そして、フランジ部65の四隅にはケーブル導入装置59の引き込みロッド57の端部を取り付ける取付部65aが設けられている。
他方、ケーブルの定着方法については、桁内で行うため、いまだに作業性の悪いものであった。
このような点は斜張橋におけるケーブル定着のみならず、他の分野においても同様に問題となっている。
定着体とは、ケーブルを定着する構造物であって、例えば斜張橋における厚鋼板あるいは形鋼からなる主桁などである。
ケーブルソケット側と球面接触するとは、ケーブルソケットに直接球面接触する場合の他、ケーブルソケットに設けた球面受け等の他の部材を介して球面接触する場合も含む。
図1は本発明の一実施の形態に係るケーブル定着具1を分解した状態を示す斜視図、図2は図1に示したケーブル定着具1を組み立てた状態の断面図である。以下、図1、図2に基づいて本実施の形態に係るケーブル定着具1を説明する。
なお、以下においては、斜張橋における主塔(図示なし)と定着桁3との間に吊りケーブル5を張設する場合を例に挙げる。そして、以下の説明において前方とはケーブル5の端部が定着される定着桁側を言い、後方とはその反対側、すなわちケーブル5の他方の端部が定着される主塔側をいう。
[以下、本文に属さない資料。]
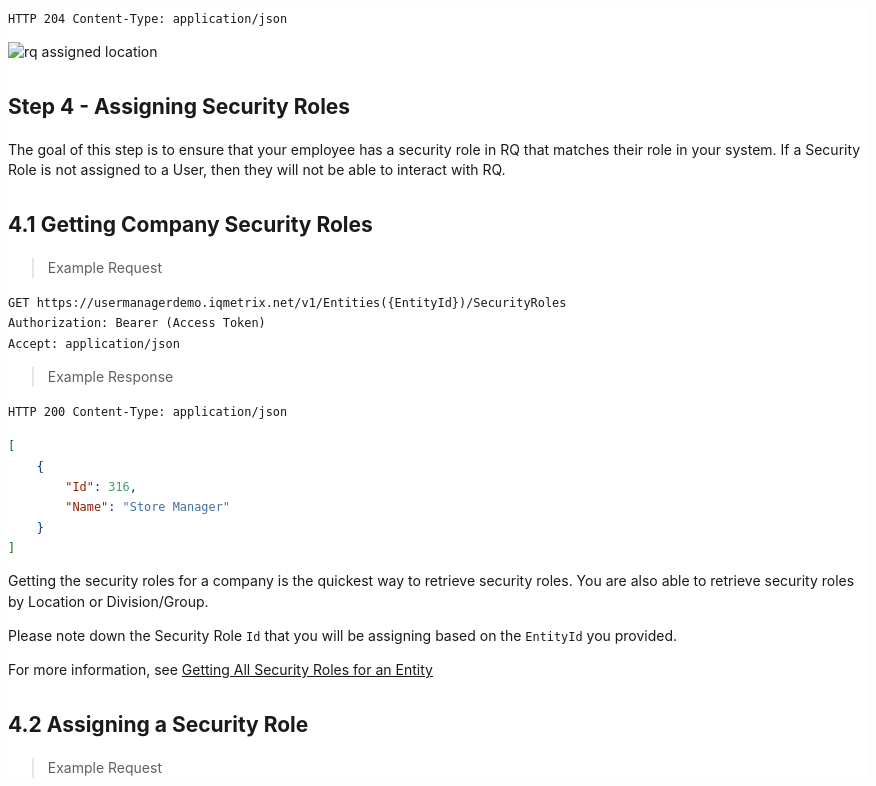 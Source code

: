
 ```
HTTP 204 Content-Type: application/json
```

<img class="popUpImage" src="http://developers.iqmetrix.com/images/rq-user-location.png" alt="rq assigned location"/>


## Step 4 - Assigning Security Roles

The goal of this step is to ensure that your employee has a security role in RQ that matches their role in your system. If a Security Role is not assigned to a User, then they will not be able to interact with RQ.
 
## 4.1 Getting Company Security Roles 

>
> Example Request
>

```
GET https://usermanagerdemo.iqmetrix.net/v1/Entities({EntityId})/SecurityRoles
Authorization: Bearer (Access Token)
Accept: application/json
```

>
> Example Response
>

```
HTTP 200 Content-Type: application/json
```
```json
[
    {
        "Id": 316,
        "Name": "Store Manager"
    }
]
```

Getting the security roles for a company is the quickest way to retrieve security roles. You are also able to retrieve security roles by Location or Division/Group. 

Please note down the Security Role `Id` that you will be assigning based on the `EntityId` you provided.

For more information, see [Getting All Security Roles for an Entity](/api/security-roles/#getting-all-security-roles-for-an-entity)


## 4.2 Assigning a Security Role

>
> Example Request
>
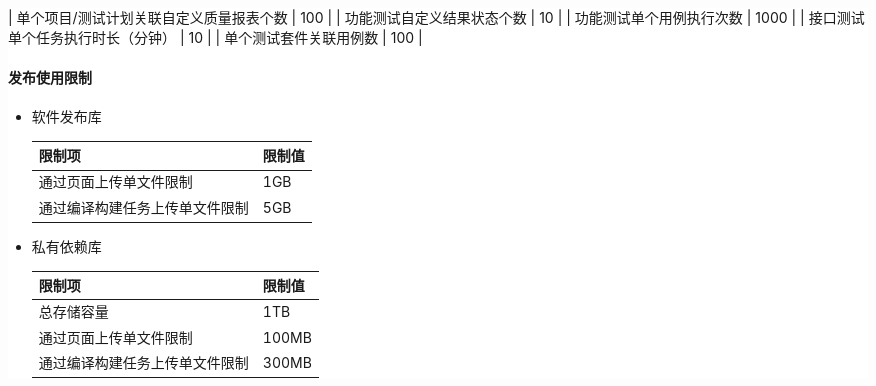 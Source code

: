 | 单个项目/测试计划关联自定义质量报表个数 | 100    |
| 功能测试自定义结果状态个数              | 10     |
| 功能测试单个用例执行次数                | 1000   |
| 接口测试单个任务执行时长（分钟）        | 10     |
| 单个测试套件关联用例数                  | 100    |

#### 发布使用限制

- 软件发布库

  | 限制项                         | 限制值 |
  | ------------------------------ | ------ |
  | 通过页面上传单文件限制         | 1GB    |
  | 通过编译构建任务上传单文件限制 | 5GB    |

- 私有依赖库

  | 限制项                         | 限制值 |
  | ------------------------------ | ------ |
  | 总存储容量                     | 1TB    |
  | 通过页面上传单文件限制         | 100MB  |
  | 通过编译构建任务上传单文件限制 | 300MB  | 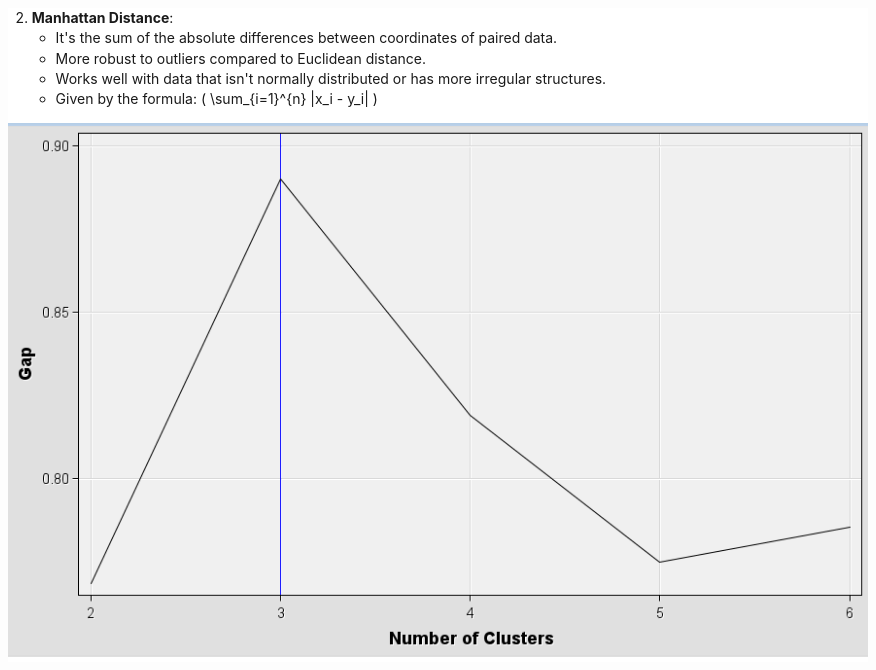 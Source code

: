 

2. **Manhattan Distance**:
    - It's the sum of the absolute differences between coordinates of paired data.
    - More robust to outliers compared to Euclidean distance.
    - Works well with data that isn't normally distributed or has more irregular structures.
    - Given by the formula: \( \sum_{i=1}^{n} |x_i - y_i| \)


![](ABC.png)

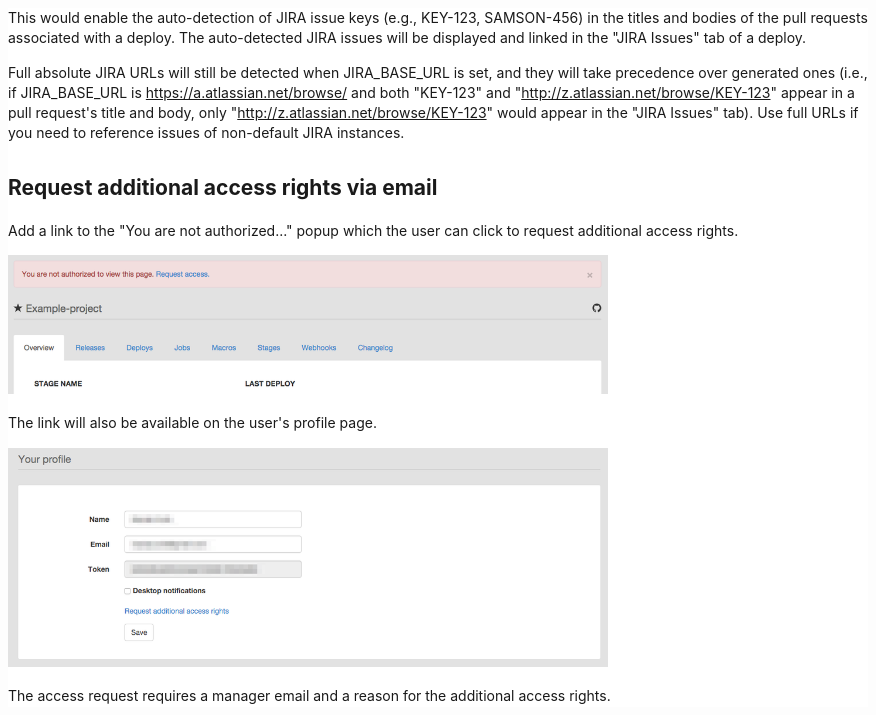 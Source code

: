 This would enable the auto-detection of JIRA issue keys (e.g., KEY-123, SAMSON-456) in the titles and bodies of the pull requests associated with a deploy. The auto-detected JIRA issues will be displayed and linked in the "JIRA Issues" tab of a deploy.

Full absolute JIRA URLs will still be detected when JIRA_BASE_URL is set, and they will take precedence over generated ones (i.e., if JIRA_BASE_URL is https://a.atlassian.net/browse/ and both "KEY-123" and "http://z.atlassian.net/browse/KEY-123" appear in a pull request's title and body, only "http://z.atlassian.net/browse/KEY-123" would appear in the "JIRA Issues" tab). Use full URLs if you need to reference issues of non-default JIRA instances.

## Request additional access rights via email

Add a link to the "You are not authorized..." popup which the user can click to request additional access rights.

<img src="/docs/images/request_access_popup.png?raw=true" width="600" />

The link will also be available on the user's profile page.

<img src="/docs/images/request_access_profile.png?raw=true" width="600" />

The access request requires a manager email and a reason for the additional access rights.
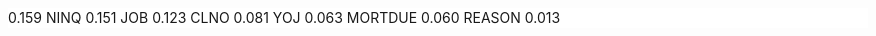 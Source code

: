 <td>
0.159
</td>
</tr>
<tr>
<td style="text-align:left">
NINQ
</td>
<td>
0.151
</td>
</tr>
<tr>
<td style="text-align:left">
JOB
</td>
<td>
0.123
</td>
</tr>
<tr>
<td style="text-align:left">
CLNO
</td>
<td>
0.081
</td>
</tr>
<tr>
<td style="text-align:left">
YOJ
</td>
<td>
0.063
</td>
</tr>
<tr>
<td style="text-align:left">
MORTDUE
</td>
<td>
0.060
</td>
</tr>
<tr>
<td style="text-align:left">
REASON
</td>
<td>
0.013
</td>
</tr>
<tr>
<td colspan="2" style="border-bottom: 1px solid black">
</td>
</tr>
</table>
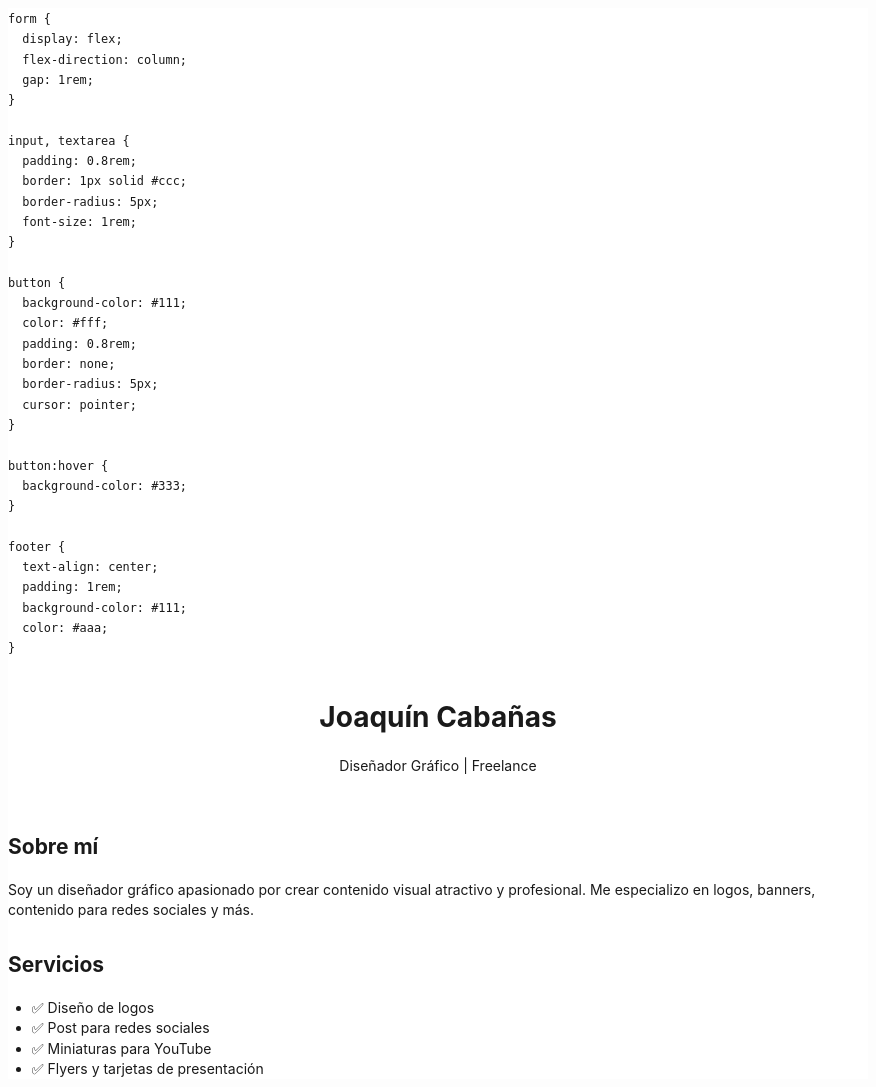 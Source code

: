     form {
      display: flex;
      flex-direction: column;
      gap: 1rem;
    }

    input, textarea {
      padding: 0.8rem;
      border: 1px solid #ccc;
      border-radius: 5px;
      font-size: 1rem;
    }

    button {
      background-color: #111;
      color: #fff;
      padding: 0.8rem;
      border: none;
      border-radius: 5px;
      cursor: pointer;
    }

    button:hover {
      background-color: #333;
    }

    footer {
      text-align: center;
      padding: 1rem;
      background-color: #111;
      color: #aaa;
    }
  </style>
</head>
<body>

  <header>
    <h1>Joaquín Cabañas</h1>
    <p>Diseñador Gráfico | Freelance</p>
  </header>

  <section>
    <h2>Sobre mí</h2>
    <p>Soy un diseñador gráfico apasionado por crear contenido visual atractivo y profesional. Me especializo en logos, banners, contenido para redes sociales y más.</p>
  </section>

  <section>
    <h2>Servicios</h2>
    <ul>
      <li>✅ Diseño de logos</li>
      <li>✅ Post para redes sociales</li>
      <li>✅ Miniaturas para YouTube</li>
      <li>✅ Flyers y tarjetas de presentación</li>
    </ul>
  </section>
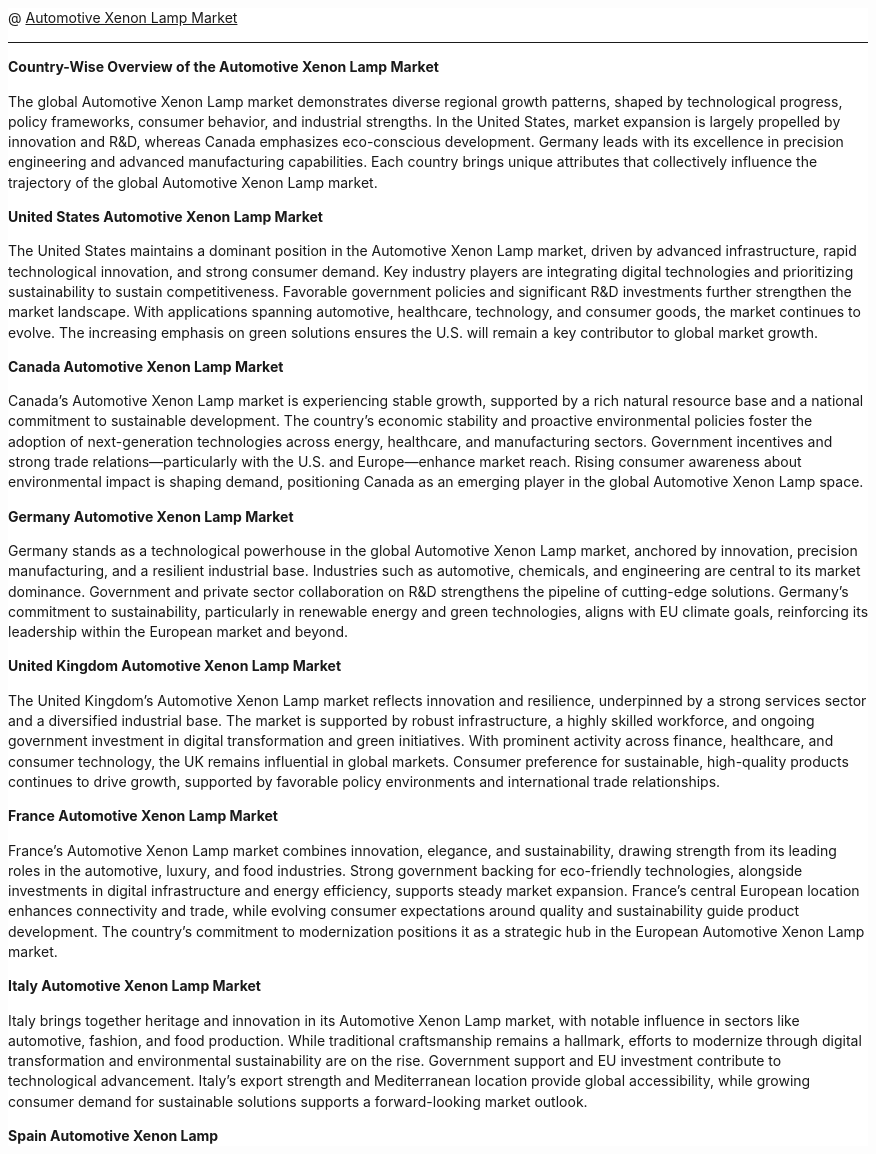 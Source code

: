 @</strong> <a href="https://www.marketresearchintellect.com/ask-for-discount/?rid=907170&amp;utm_source=Github-April&amp;utm_medium=019">Automotive Xenon Lamp Market</a></p></blockquote><hr /><p class="" data-start="217" data-end="261"><strong data-start="217" data-end="261">Country-Wise Overview of the Automotive Xenon Lamp Market</strong></p><p class="" data-start="263" data-end="774">The global Automotive Xenon Lamp market demonstrates diverse regional growth patterns, shaped by technological progress, policy frameworks, consumer behavior, and industrial strengths. In the United States, market expansion is largely propelled by innovation and R&amp;D, whereas Canada emphasizes eco-conscious development. Germany leads with its excellence in precision engineering and advanced manufacturing capabilities. Each country brings unique attributes that collectively influence the trajectory of the global Automotive Xenon Lamp market.</p><p class="" data-start="776" data-end="1421"><strong data-start="776" data-end="805">United States Automotive Xenon Lamp Market</strong></p><p class="" data-start="776" data-end="1421">The United States maintains a dominant position in the Automotive Xenon Lamp market, driven by advanced infrastructure, rapid technological innovation, and strong consumer demand. Key industry players are integrating digital technologies and prioritizing sustainability to sustain competitiveness. Favorable government policies and significant R&amp;D investments further strengthen the market landscape. With applications spanning automotive, healthcare, technology, and consumer goods, the market continues to evolve. The increasing emphasis on green solutions ensures the U.S. will remain a key contributor to global market growth.</p><p class="" data-start="1423" data-end="2019"><strong data-start="1423" data-end="1445">Canada Automotive Xenon Lamp Market</strong></p><p class="" data-start="1423" data-end="2019">Canada&rsquo;s Automotive Xenon Lamp market is experiencing stable growth, supported by a rich natural resource base and a national commitment to sustainable development. The country&rsquo;s economic stability and proactive environmental policies foster the adoption of next-generation technologies across energy, healthcare, and manufacturing sectors. Government incentives and strong trade relations&mdash;particularly with the U.S. and Europe&mdash;enhance market reach. Rising consumer awareness about environmental impact is shaping demand, positioning Canada as an emerging player in the global Automotive Xenon Lamp space.</p><p class="" data-start="2021" data-end="2591"><strong data-start="2021" data-end="2044">Germany Automotive Xenon Lamp Market</strong></p><p class="" data-start="2021" data-end="2591">Germany stands as a technological powerhouse in the global Automotive Xenon Lamp market, anchored by innovation, precision manufacturing, and a resilient industrial base. Industries such as automotive, chemicals, and engineering are central to its market dominance. Government and private sector collaboration on R&amp;D strengthens the pipeline of cutting-edge solutions. Germany&rsquo;s commitment to sustainability, particularly in renewable energy and green technologies, aligns with EU climate goals, reinforcing its leadership within the European market and beyond.</p><p class="" data-start="2593" data-end="3221"><strong data-start="2593" data-end="2623">United Kingdom Automotive Xenon Lamp Market</strong></p><p class="" data-start="2593" data-end="3221">The United Kingdom&rsquo;s Automotive Xenon Lamp market reflects innovation and resilience, underpinned by a strong services sector and a diversified industrial base. The market is supported by robust infrastructure, a highly skilled workforce, and ongoing government investment in digital transformation and green initiatives. With prominent activity across finance, healthcare, and consumer technology, the UK remains influential in global markets. Consumer preference for sustainable, high-quality products continues to drive growth, supported by favorable policy environments and international trade relationships.</p><p class="" data-start="3223" data-end="3838"><strong data-start="3223" data-end="3245">France Automotive Xenon Lamp Market</strong></p><p class="" data-start="3223" data-end="3838">France&rsquo;s Automotive Xenon Lamp market combines innovation, elegance, and sustainability, drawing strength from its leading roles in the automotive, luxury, and food industries. Strong government backing for eco-friendly technologies, alongside investments in digital infrastructure and energy efficiency, supports steady market expansion. France&rsquo;s central European location enhances connectivity and trade, while evolving consumer expectations around quality and sustainability guide product development. The country&rsquo;s commitment to modernization positions it as a strategic hub in the European Automotive Xenon Lamp market.</p><p class="" data-start="3840" data-end="4422"><strong data-start="3840" data-end="3861">Italy Automotive Xenon Lamp Market</strong></p><p class="" data-start="3840" data-end="4422">Italy brings together heritage and innovation in its Automotive Xenon Lamp market, with notable influence in sectors like automotive, fashion, and food production. While traditional craftsmanship remains a hallmark, efforts to modernize through digital transformation and environmental sustainability are on the rise. Government support and EU investment contribute to technological advancement. Italy&rsquo;s export strength and Mediterranean location provide global accessibility, while growing consumer demand for sustainable solutions supports a forward-looking market outlook.</p><p class="" data-start="4424" data-end="4975"><strong data-start="4424" data-end="4445">Spain Automotive Xenon Lamp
また、ケーブル5の前端とは、ケーブル5の端部のうち定着側の端部をいい、後端とはケーブル5の端部のうち主塔側の端部をいう。
以下、各構成を詳細に説明する。
定着桁3は、斜張橋においては、厚鋼板あるいは形鋼からなるものである。定着桁3には定着パイプ7が設置され、定着パイプ7と定着桁3とは一体化されている。
定着パイプ7は定着桁3の上フランジのフランジ面上に上端部を突出させ、本体部は定着桁3の内部において定着桁3のウェブに接合されて、定着桁3と一体化されている。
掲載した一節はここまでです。